Some organ-size regulators are characterized in plants5,13,32,33. However, few were proven to be involved in the natural variation of the size of certain organs. Several of the resolved loci alter the encoded protein sequence, thus, either the protein is functionally altered, or it becomes non-functional, and the resulting allelic polymorphisms can explain the origin of natural variation34,35,36,37,38,39,40,41. Nonetheless, substantial natural variation exists in gene expression within and among natural populations, and this quantitative variation is also important in the evolution of natural variation36,42. We comprehensively evaluated the role of the POS1 sequence variation in the observed variations of reproductive organ size.

Regulatory variation at POS1 correlates to organ sizes

Variation in the coding region of a gene is often associated with functional divergence. To evaluate this, we sequenced the POS1 cDNA from tomatillos, and found that the 37 sequences obtained shared 81.4% identity with nucleotides and 81.2% identity with their encoded proteins. Multiple protein alignments revealed 244 polymorphisms (Supplementary Fig. 19). Among these sites, 14 were detected to correlate to size variation in one or two traits of flower size, fruit weight and 100-seed weight; however, only one site (position 401) was significantly associated with the size co-variation of the three quantitative traits (P≤0.04, Supplementary Table 4). The evolutionary role of the protein sequence divergence needs further investigation. However, similar observations of organ-size variation in our transgenic Physalis (P106) analyses with different POS1 alleles suggested that POS1 proteins might have maintained a similar function during evolution. Therefore, altering POS1 expression might be key to the evolution of diversities in reproductive organ size in tomatillos.
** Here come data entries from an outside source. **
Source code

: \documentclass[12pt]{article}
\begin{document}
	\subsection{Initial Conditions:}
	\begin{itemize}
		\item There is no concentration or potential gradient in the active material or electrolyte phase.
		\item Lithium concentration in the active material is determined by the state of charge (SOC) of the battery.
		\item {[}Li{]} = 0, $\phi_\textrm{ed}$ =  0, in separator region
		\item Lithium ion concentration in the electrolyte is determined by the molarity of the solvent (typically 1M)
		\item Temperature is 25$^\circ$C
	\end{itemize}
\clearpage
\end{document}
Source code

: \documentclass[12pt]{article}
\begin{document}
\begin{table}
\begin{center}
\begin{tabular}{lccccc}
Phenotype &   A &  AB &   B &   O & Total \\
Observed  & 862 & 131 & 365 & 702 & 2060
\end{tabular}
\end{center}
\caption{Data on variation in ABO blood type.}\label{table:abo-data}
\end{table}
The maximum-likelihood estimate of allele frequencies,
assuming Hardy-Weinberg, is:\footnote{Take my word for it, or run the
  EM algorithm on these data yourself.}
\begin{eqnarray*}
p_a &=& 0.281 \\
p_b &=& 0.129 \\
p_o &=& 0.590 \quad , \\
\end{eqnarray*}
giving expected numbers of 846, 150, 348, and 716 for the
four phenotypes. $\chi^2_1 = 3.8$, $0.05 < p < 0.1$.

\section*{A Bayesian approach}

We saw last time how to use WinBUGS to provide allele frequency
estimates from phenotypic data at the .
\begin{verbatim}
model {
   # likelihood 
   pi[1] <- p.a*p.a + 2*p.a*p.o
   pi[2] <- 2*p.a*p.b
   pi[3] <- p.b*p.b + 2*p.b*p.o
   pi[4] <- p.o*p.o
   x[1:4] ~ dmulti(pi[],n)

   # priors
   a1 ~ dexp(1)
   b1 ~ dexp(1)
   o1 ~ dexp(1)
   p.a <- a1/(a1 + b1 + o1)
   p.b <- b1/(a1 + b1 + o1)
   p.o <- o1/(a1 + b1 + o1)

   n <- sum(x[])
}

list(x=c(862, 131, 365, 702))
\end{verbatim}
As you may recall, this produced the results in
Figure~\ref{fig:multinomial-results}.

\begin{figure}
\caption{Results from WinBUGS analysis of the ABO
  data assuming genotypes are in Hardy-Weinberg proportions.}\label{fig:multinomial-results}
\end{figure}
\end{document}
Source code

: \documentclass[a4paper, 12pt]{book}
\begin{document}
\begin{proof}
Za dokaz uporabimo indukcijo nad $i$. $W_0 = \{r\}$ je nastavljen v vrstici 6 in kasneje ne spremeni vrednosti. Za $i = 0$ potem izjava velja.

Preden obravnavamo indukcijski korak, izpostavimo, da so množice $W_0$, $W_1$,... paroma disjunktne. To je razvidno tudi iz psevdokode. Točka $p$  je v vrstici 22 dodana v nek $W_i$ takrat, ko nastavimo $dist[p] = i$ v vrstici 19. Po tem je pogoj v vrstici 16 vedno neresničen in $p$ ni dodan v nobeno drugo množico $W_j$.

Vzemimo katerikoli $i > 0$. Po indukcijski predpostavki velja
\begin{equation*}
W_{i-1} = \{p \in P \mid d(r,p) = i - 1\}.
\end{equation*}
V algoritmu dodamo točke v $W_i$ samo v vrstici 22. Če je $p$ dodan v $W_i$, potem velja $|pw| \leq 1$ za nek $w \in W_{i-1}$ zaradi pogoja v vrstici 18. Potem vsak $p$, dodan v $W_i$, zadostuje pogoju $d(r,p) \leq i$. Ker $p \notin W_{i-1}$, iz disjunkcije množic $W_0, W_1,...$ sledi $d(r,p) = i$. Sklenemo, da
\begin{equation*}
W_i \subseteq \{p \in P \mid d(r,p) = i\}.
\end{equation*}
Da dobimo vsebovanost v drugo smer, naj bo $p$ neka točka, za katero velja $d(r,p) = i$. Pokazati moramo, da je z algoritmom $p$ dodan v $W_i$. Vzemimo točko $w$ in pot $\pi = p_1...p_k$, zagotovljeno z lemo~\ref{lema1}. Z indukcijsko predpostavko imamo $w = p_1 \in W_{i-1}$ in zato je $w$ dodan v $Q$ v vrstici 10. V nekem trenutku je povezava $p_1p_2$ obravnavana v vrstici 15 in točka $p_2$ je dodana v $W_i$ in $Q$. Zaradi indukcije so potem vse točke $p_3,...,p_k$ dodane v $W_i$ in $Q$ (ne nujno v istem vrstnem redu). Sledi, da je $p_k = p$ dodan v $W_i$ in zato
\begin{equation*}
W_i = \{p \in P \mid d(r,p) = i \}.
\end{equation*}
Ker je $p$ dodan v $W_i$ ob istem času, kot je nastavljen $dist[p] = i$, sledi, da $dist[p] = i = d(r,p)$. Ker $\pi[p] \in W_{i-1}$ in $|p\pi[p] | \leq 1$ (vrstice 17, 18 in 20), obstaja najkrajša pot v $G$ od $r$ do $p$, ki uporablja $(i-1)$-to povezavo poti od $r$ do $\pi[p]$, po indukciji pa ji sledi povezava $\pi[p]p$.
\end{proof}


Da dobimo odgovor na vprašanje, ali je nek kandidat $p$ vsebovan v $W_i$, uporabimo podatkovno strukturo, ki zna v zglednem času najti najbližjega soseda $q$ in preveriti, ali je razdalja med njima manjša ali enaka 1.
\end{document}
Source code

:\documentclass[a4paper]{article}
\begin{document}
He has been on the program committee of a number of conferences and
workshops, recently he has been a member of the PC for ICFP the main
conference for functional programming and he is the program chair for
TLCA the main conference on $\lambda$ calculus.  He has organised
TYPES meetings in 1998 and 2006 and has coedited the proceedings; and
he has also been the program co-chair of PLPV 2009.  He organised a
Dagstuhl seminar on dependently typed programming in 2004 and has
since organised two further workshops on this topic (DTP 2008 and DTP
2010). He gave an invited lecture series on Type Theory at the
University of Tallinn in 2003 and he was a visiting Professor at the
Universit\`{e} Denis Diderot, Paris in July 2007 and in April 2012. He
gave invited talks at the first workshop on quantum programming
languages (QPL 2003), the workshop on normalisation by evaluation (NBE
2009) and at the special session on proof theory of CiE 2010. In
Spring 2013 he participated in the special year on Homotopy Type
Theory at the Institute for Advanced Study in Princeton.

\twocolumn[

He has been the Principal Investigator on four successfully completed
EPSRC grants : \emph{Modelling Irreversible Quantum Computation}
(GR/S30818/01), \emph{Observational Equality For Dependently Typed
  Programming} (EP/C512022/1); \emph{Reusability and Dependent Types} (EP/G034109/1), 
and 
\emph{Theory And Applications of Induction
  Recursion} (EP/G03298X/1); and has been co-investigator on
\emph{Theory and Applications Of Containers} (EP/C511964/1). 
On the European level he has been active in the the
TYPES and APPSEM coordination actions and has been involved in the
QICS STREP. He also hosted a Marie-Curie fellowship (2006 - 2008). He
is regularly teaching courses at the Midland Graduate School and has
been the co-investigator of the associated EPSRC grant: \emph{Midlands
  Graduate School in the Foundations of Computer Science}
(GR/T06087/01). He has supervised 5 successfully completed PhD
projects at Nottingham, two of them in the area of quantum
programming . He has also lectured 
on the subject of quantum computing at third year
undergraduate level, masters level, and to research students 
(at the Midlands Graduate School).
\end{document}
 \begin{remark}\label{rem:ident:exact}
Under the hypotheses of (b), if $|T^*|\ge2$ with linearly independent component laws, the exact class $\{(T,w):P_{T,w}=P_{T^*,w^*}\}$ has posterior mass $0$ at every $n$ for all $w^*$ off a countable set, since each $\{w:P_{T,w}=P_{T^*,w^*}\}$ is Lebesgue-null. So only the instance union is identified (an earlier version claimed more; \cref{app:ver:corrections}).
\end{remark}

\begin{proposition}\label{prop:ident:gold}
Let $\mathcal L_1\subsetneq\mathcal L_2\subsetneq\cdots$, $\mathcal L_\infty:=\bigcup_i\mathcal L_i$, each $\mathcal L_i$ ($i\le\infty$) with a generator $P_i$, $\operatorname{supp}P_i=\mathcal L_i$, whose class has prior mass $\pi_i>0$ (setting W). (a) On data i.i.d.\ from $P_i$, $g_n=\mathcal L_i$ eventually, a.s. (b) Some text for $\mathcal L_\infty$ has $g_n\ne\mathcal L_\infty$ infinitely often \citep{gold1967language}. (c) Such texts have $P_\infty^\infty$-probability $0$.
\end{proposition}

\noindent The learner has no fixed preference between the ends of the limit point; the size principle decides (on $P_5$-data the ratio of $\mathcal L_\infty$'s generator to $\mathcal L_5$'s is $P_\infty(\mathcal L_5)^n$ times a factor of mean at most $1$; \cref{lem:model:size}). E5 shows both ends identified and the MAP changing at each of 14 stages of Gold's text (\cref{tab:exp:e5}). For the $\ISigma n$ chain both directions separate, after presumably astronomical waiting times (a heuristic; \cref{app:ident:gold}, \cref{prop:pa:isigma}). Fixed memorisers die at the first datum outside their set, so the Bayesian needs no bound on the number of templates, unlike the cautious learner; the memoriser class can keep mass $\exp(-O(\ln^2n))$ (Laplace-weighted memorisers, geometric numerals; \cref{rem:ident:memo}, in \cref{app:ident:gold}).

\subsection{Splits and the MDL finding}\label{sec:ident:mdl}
Recruitment of a POS1 function for reproductive organ size in tomatillos might have occurred in response to mutations in a trans-acting regulator or to changes in the cis-regulatory elements of the POS1 gene itself. Association analyses in the F2 population suggested that a local cis-regulatory element might control POS1 expression. Therefore, we sequenced the POS1 genes from all tomatillo accessions. Gene structure of intron–exon arrangement was found to be quite conserved as shown for POS1-P58, POS1-P64 and POS1-P59 (Fig. 6a); however, the POS1 sequences of tomatillos could be divided into three subgroups, corresponding exactly to the three groups defined for different reproductive organ sizes (Fig. 6b,c). Like cDNA (exons), the promoters and the second introns among these accessions shared a relatively high identity while the first intron from different accessions had a 49.38% identity in sequences (Fig. 6b). The exons and the second intron sequences could not differentiate the population (Supplementary Fig. 20a,c); however, both promoters and the first introns could do so as could the whole-gene sequences (Fig. 6c; Supplementary Fig. 20b,d). Furthermore, FST values of both promoter and the first intron instead of the exons and the second intron suggests a complete differentiation of the tomatillo population structure (Fig. 6d) that precisely corresponds to the three different size groups (Fig. 1; Supplementary Table 1). Regulatory alterations in a pre-existing gene play an important role in the evolution of phenotypic variations. Thus, the regulatory variations in the POS1 alleles leading to different expression levels affect the natural variations in the size of reproductive organs.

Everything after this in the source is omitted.